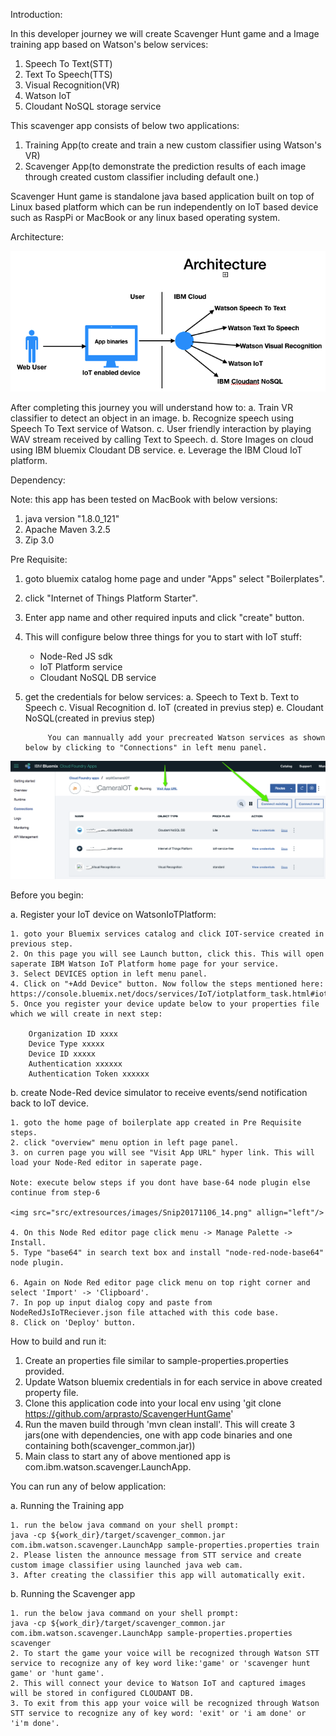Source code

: Introduction:

In this developer journey we will create Scavenger Hunt game and a Image training app based on Watson's below services:

1. Speech To Text(STT)
2. Text To Speech(TTS)
3. Visual Recognition(VR)
4. Watson IoT
5. Cloudant NoSQL storage service

This scavenger app consists of below two applications:
1. Training App(to create and train a new custom classifier using Watson's VR)
2. Scavenger App(to demonstrate the prediction results of each image through created custom classifier including default one.)

Scavenger Hunt game is standalone java based application built on top of Linux based platform which can be run independently on IoT based device such as RaspPi or MacBook or any linux based operating system.

Architecture:

<img src="src/extresources/images/Snip20170721_19.png" allign="center"/>

After completing this journey you will understand how to:
a. Train VR classifier to detect an object in an image.
b. Recognize speech using Speech To Text service of Watson.
c. User friendly interaction by playing WAV stream received by calling Text to Speech.
d. Store Images on cloud using IBM bluemix Cloudant DB service. 
e. Leverage the IBM Cloud IoT platform. 

Dependency:

Note: this app has been tested on MacBook with below versions:
1. java version "1.8.0_121"
2. Apache Maven 3.2.5
3. Zip 3.0

Pre Requisite:

1. goto bluemix catalog home page and under "Apps" select "Boilerplates".
2. click "Internet of Things Platform Starter".
3. Enter app name and other required inputs and click "create" button.
4. This will configure below three things for you to start with IoT stuff:
	* Node-Red JS sdk
	* IoT Platform service
	* Cloudant NoSQL DB service
5. get the credentials for below services:
	a. Speech to Text
	b. Text to Speech
	c. Visual Recognition
	d. IoT (created in previus step)
	e. Cloudant NoSQL(created in previus step)
	
   			You can mannually add your precreated Watson services as shown below by clicking to "Connections" in left menu panel.
<img src="src/extresources/images/Snip20170811_4.png" allign="center"/>

Before you begin:

a. Register your IoT device on WatsonIoTPlatform:

	1. goto your Bluemix services catalog and click IOT-service created in previous step.
	2. On this page you will see Launch button, click this. This will open saperate IBM Watson IoT Platform home page for your service.
	3. Select DEVICES option in left menu panel.
	4. Click on "+Add Device" button. Now follow the steps mentioned here: https://console.bluemix.net/docs/services/IoT/iotplatform_task.html#iotplatform_task'
	5. Once you register your device update below to your properties file which we will create in next step:

		Organization ID xxxx
		Device Type xxxxx
		Device ID xxxxx
		Authentication xxxxxx
		Authentication Token xxxxxx

b. create Node-Red device simulator to receive events/send notification back to IoT device.

	1. goto the home page of boilerplate app created in Pre Requisite steps.
	2. click "overview" menu option in left page panel.
	3. on curren page you will see "Visit App URL" hyper link. This will load your Node-Red editor in saperate page.
	
	Note: execute below steps if you dont have base-64 node plugin else continue from step-6 
	
	<img src="src/extresources/images/Snip20171106_14.png" allign="left"/>
	
	4. On this Node Red editor page click menu -> Manage Palette -> Install. 
	5. Type "base64" in search text box and install "node-red-node-base64" node plugin.
	
	6. Again on Node Red editor page click menu on top right corner and select 'Import' -> 'Clipboard'.
	7. In pop up input dialog copy and paste from NodeRedJsIoTReciever.json file attached with this code base.
	8. Click on 'Deploy' button. 

How to build and run it:

1. Create an properties file similar to sample-properties.properties provided.
2. Update Watson bluemix credentials in for each service in above created property file.
3. Clone this application code into your local env using 'git clone https://github.com/arprasto/ScavengerHuntGame'
3. Run the maven build through 'mvn clean install'. This will create 3 jars(one with dependencies, one with app code binaries and one containing both(scavenger_common.jar))
4. Main class to start any of above mentioned app is com.ibm.watson.scavenger.LaunchApp. 

You can run any of below application:

a. Running the Training app

	1. run the below java command on your shell prompt:
	java -cp ${work_dir}/target/scavenger_common.jar com.ibm.watson.scavenger.LaunchApp sample-properties.properties train
	2. Please listen the announce message from STT service and create custom image classifier using launched java web cam.  
	3. After creating the classifier this app will automatically exit.

b. Running the Scavenger app

	1. run the below java command on your shell prompt:
	java -cp ${work_dir}/target/scavenger_common.jar com.ibm.watson.scavenger.LaunchApp sample-properties.properties scavenger
	2. To start the game your voice will be recognized through Watson STT service to recognize any of key word like:'game' or 'scavenger hunt game' or 'hunt game'.
	2. This will connect your device to Watson IoT and captured images will be stored in configured CLOUDANT DB.
	3. To exit from this app your voice will be recognized through Watson STT service to recognize any of key word: 'exit' or 'i am done' or 'i'm done'.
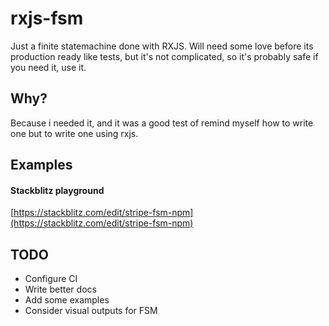# rxjs-fsm
Just a finite statemachine done with RXJS. Will need some love before its production ready like tests, but it's not complicated, so it's probably safe if you need it, use it.

## Why?

Because i needed it, and it was a good test of remind myself how to write one but to write one using rxjs.

## Examples

#### Stackblitz playground
[https://stackblitz.com/edit/stripe-fsm-npm](https://stackblitz.com/edit/stripe-fsm-npm)

## TODO

- Configure CI
- Write better docs
- Add some examples
- Consider visual outputs for FSM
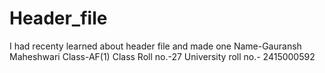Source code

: # Header_file
I had recenty learned about header file and made one
Name-Gauransh Maheshwari
Class-AF(1)
Class Roll no.-27
University roll no.- 2415000592
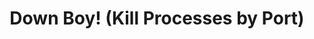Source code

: ---
title: 'Down Boy! (Kill Processes by Port)'
permalink: down-boy-kill-processes-by-port
thumbnail: thumbnail_down-boy-kill-processes-by-port.jpg
featured: true
tags: [Agile, Scrum, Story Points, Time, Complexity]
excerpt: 'Need to kill processes by port? Try this script that lets you kill multiple processes on multiple ports simultaneously.'
authors: [F1LT3R]
type: script
---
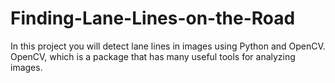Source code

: # Finding-Lane-Lines-on-the-Road
In this project you will detect lane lines in images using Python and OpenCV. OpenCV,  which is a package that has many useful tools for analyzing images.

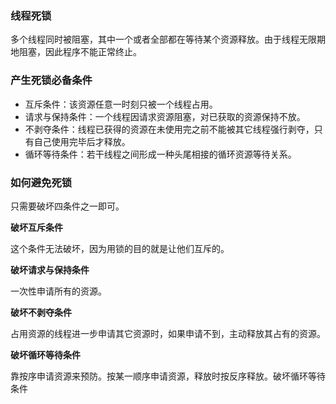 ### 线程死锁

多个线程同时被阻塞，其中一个或者全部都在等待某个资源释放。由于线程无限期地阻塞，因此程序不能正常终止。

### 产生死锁必备条件

* 互斥条件：该资源任意一时刻只被一个线程占用。
* 请求与保持条件：一个线程因请求资源阻塞，对已获取的资源保持不放。
* 不剥夺条件：线程已获得的资源在未使用完之前不能被其它线程强行剥夺，只有自己使用完毕后才释放。
* 循环等待条件：若干线程之间形成一种头尾相接的循环资源等待关系。

### 如何避免死锁

只需要破坏四条件之一即可。

**破坏互斥条件**

这个条件无法破坏，因为用锁的目的就是让他们互斥的。

**破坏请求与保持条件**

一次性申请所有的资源。

**破坏不剥夺条件**

占用资源的线程进一步申请其它资源时，如果申请不到，主动释放其占有的资源。

**破坏循环等待条件**

靠按序申请资源来预防。按某一顺序申请资源，释放时按反序释放。破坏循环等待条件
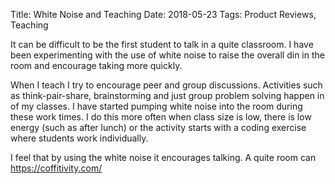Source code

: Title: White Noise and Teaching
Date: 2018-05-23
Tags: Product Reviews, Teaching

It can be difficult to be the first student to talk in a quite classroom.  I have been experimenting with the use of white noise to raise the overall din in the room and encourage taking more quickly.

When I teach I try to encourage peer and group discussions.  Activities such as think-pair-share, brainstorming and just group problem solving happen in of my classes.  I have started pumping white noise into the room during these work times. I do this more often when class size is low, there is low energy (such as after lunch) or the activity starts with a coding exercise where students work individually.  

I feel that by using the white noise it encourages talking.  A quite room can
https://coffitivity.com/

=-=-=-=-=

### Prompt
The answer is the lines above from the one with "- Write better docs" to the one with "authors: [F1LT3R]", set down exactly, with no pictures.

### Output of the task
- Write better docs
- Add some examples
- Consider visual outputs for FSM
Source code

: # Header_file
I had recenty learned about header file and made one
Name-Gauransh Maheshwari
Class-AF(1)
Class Roll no.-27
University roll no.- 2415000592
Source code

: ---
title: 'Down Boy! (Kill Processes by Port)'
permalink: down-boy-kill-processes-by-port
thumbnail: thumbnail_down-boy-kill-processes-by-port.jpg
featured: true
tags: [Agile, Scrum, Story Points, Time, Complexity]
excerpt: 'Need to kill processes by port? Try this script that lets you kill multiple processes on multiple ports simultaneously.'
authors: [F1LT3R]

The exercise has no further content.